== Segment start ==

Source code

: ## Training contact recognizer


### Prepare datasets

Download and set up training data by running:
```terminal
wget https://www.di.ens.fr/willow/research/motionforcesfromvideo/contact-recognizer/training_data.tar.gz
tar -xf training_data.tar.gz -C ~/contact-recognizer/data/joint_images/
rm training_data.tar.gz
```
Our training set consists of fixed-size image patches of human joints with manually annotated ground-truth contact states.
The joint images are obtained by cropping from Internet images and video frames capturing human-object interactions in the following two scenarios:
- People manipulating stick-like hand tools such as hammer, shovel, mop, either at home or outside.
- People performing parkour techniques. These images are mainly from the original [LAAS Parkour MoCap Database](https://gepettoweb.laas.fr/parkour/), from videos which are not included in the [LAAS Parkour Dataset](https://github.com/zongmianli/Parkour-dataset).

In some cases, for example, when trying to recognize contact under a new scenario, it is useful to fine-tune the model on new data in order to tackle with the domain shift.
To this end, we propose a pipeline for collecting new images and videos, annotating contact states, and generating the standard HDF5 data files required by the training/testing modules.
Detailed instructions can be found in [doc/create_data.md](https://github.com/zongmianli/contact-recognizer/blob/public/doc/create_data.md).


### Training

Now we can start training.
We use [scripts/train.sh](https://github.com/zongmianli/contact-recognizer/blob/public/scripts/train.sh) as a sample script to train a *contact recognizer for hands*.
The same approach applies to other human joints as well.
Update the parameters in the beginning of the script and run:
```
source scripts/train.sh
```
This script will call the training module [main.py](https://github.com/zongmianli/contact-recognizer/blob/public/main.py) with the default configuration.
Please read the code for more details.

== Segment end ==

◆ **TASK TO COMPLETE**:
When a line in the material contains the string "human", copy that line.

◆ **OUTPUT BELOW**:
Our training set consists of fixed-size image patches of human joints with manually annotated ground-truth contact states.
The joint images are obtained by cropping from Internet images and video frames capturing human-object interactions in the following two scenarios:
The same approach applies to other human joints as well.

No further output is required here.